Top of STORED DATA

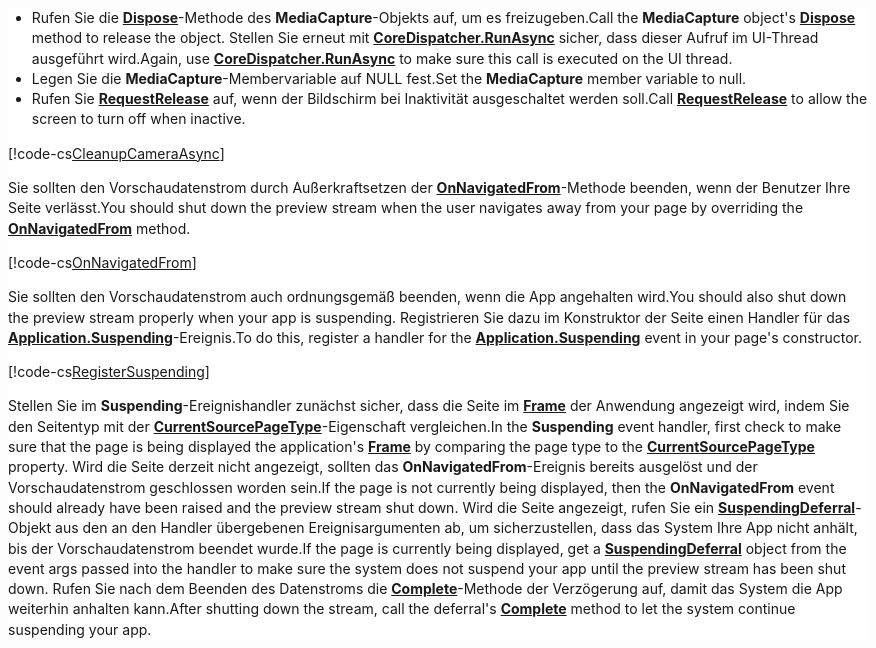 -   <span data-ttu-id="a9b95-155">Rufen Sie die [**Dispose**](https://msdn.microsoft.com/library/windows/apps/dn278858)-Methode des **MediaCapture**-Objekts auf, um es freizugeben.</span><span class="sxs-lookup"><span data-stu-id="a9b95-155">Call the **MediaCapture** object's [**Dispose**](https://msdn.microsoft.com/library/windows/apps/dn278858) method to release the object.</span></span> <span data-ttu-id="a9b95-156">Stellen Sie erneut mit [**CoreDispatcher.RunAsync**](https://msdn.microsoft.com/library/windows/apps/windows.ui.core.coredispatcher.runasync.aspx) sicher, dass dieser Aufruf im UI-Thread ausgeführt wird.</span><span class="sxs-lookup"><span data-stu-id="a9b95-156">Again, use [**CoreDispatcher.RunAsync**](https://msdn.microsoft.com/library/windows/apps/windows.ui.core.coredispatcher.runasync.aspx) to make sure this call is executed on the UI thread.</span></span>
-   <span data-ttu-id="a9b95-157">Legen Sie die **MediaCapture**-Membervariable auf NULL fest.</span><span class="sxs-lookup"><span data-stu-id="a9b95-157">Set the **MediaCapture** member variable to null.</span></span>
-   <span data-ttu-id="a9b95-158">Rufen Sie [**RequestRelease**](https://msdn.microsoft.com/library/windows/apps/Windows.System.Display.DisplayRequest.RequestRelease) auf, wenn der Bildschirm bei Inaktivität ausgeschaltet werden soll.</span><span class="sxs-lookup"><span data-stu-id="a9b95-158">Call [**RequestRelease**](https://msdn.microsoft.com/library/windows/apps/Windows.System.Display.DisplayRequest.RequestRelease) to allow the screen to turn off when inactive.</span></span>

[!code-cs[CleanupCameraAsync](./code/SimpleCameraPreview_Win10/cs/MainPage.xaml.cs#SnippetCleanupCameraAsync)]

<span data-ttu-id="a9b95-159">Sie sollten den Vorschaudatenstrom durch Außerkraftsetzen der [**OnNavigatedFrom**](https://msdn.microsoft.com/library/windows/apps/br227507)-Methode beenden, wenn der Benutzer Ihre Seite verlässt.</span><span class="sxs-lookup"><span data-stu-id="a9b95-159">You should shut down the preview stream when the user navigates away from your page by overriding the [**OnNavigatedFrom**](https://msdn.microsoft.com/library/windows/apps/br227507) method.</span></span>

[!code-cs[OnNavigatedFrom](./code/SimpleCameraPreview_Win10/cs/MainPage.xaml.cs#SnippetOnNavigatedFrom)]

<span data-ttu-id="a9b95-160">Sie sollten den Vorschaudatenstrom auch ordnungsgemäß beenden, wenn die App angehalten wird.</span><span class="sxs-lookup"><span data-stu-id="a9b95-160">You should also shut down the preview stream properly when your app is suspending.</span></span> <span data-ttu-id="a9b95-161">Registrieren Sie dazu im Konstruktor der Seite einen Handler für das [**Application.Suspending**](https://msdn.microsoft.com/library/windows/apps/br205860)-Ereignis.</span><span class="sxs-lookup"><span data-stu-id="a9b95-161">To do this, register a handler for the [**Application.Suspending**](https://msdn.microsoft.com/library/windows/apps/br205860) event in your page's constructor.</span></span>

[!code-cs[RegisterSuspending](./code/SimpleCameraPreview_Win10/cs/MainPage.xaml.cs#SnippetRegisterSuspending)]

<span data-ttu-id="a9b95-162">Stellen Sie im **Suspending**-Ereignishandler zunächst sicher, dass die Seite im [**Frame**](https://msdn.microsoft.com/library/windows/apps/br242682) der Anwendung angezeigt wird, indem Sie den Seitentyp mit der [**CurrentSourcePageType**](https://msdn.microsoft.com/library/windows/apps/hh702390)-Eigenschaft vergleichen.</span><span class="sxs-lookup"><span data-stu-id="a9b95-162">In the **Suspending** event handler, first check to make sure that the page is being displayed the application's [**Frame**](https://msdn.microsoft.com/library/windows/apps/br242682) by comparing the page type to the [**CurrentSourcePageType**](https://msdn.microsoft.com/library/windows/apps/hh702390) property.</span></span> <span data-ttu-id="a9b95-163">Wird die Seite derzeit nicht angezeigt, sollten das **OnNavigatedFrom**-Ereignis bereits ausgelöst und der Vorschaudatenstrom geschlossen worden sein.</span><span class="sxs-lookup"><span data-stu-id="a9b95-163">If the page is not currently being displayed, then the **OnNavigatedFrom** event should already have been raised and the preview stream shut down.</span></span> <span data-ttu-id="a9b95-164">Wird die Seite angezeigt, rufen Sie ein [**SuspendingDeferral**](https://msdn.microsoft.com/library/windows/apps/br224684)-Objekt aus den an den Handler übergebenen Ereignisargumenten ab, um sicherzustellen, dass das System Ihre App nicht anhält, bis der Vorschaudatenstrom beendet wurde.</span><span class="sxs-lookup"><span data-stu-id="a9b95-164">If the page is currently being displayed, get a [**SuspendingDeferral**](https://msdn.microsoft.com/library/windows/apps/br224684) object from the event args passed into the handler to make sure the system does not suspend your app until the preview stream has been shut down.</span></span> <span data-ttu-id="a9b95-165">Rufen Sie nach dem Beenden des Datenstroms die [**Complete**](https://msdn.microsoft.com/library/windows/apps/br224685)-Methode der Verzögerung auf, damit das System die App weiterhin anhalten kann.</span><span class="sxs-lookup"><span data-stu-id="a9b95-165">After shutting down the stream, call the deferral's [**Complete**](https://msdn.microsoft.com/library/windows/apps/br224685) method to let the system continue suspending your app.</span></span>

Bottom of STORED DATA

## BRIEF:
Your task is to return the lines above, from the first one up to and including the line containing "variable to null.</span></span>", minus any pictures.

## RESPONSE AREA:
 -   <span data-ttu-id="a9b95-155">Rufen Sie die [**Dispose**](https://msdn.microsoft.com/library/windows/apps/dn278858)-Methode des **MediaCapture**-Objekts auf, um es freizugeben.</span><span class="sxs-lookup"><span data-stu-id="a9b95-155">Call the **MediaCapture** object's [**Dispose**](https://msdn.microsoft.com/library/windows/apps/dn278858) method to release the object.</span></span> <span data-ttu-id="a9b95-156">Stellen Sie erneut mit [**CoreDispatcher.RunAsync**](https://msdn.microsoft.com/library/windows/apps/windows.ui.core.coredispatcher.runasync.aspx) sicher, dass dieser Aufruf im UI-Thread ausgeführt wird.</span><span class="sxs-lookup"><span data-stu-id="a9b95-156">Again, use [**CoreDispatcher.RunAsync**](https://msdn.microsoft.com/library/windows/apps/windows.ui.core.coredispatcher.runasync.aspx) to make sure this call is executed on the UI thread.</span></span>
-   <span data-ttu-id="a9b95-157">Legen Sie die **MediaCapture**-Membervariable auf NULL fest.</span><span class="sxs-lookup"><span data-stu-id="a9b95-157">Set the **MediaCapture** member variable to null.</span></span>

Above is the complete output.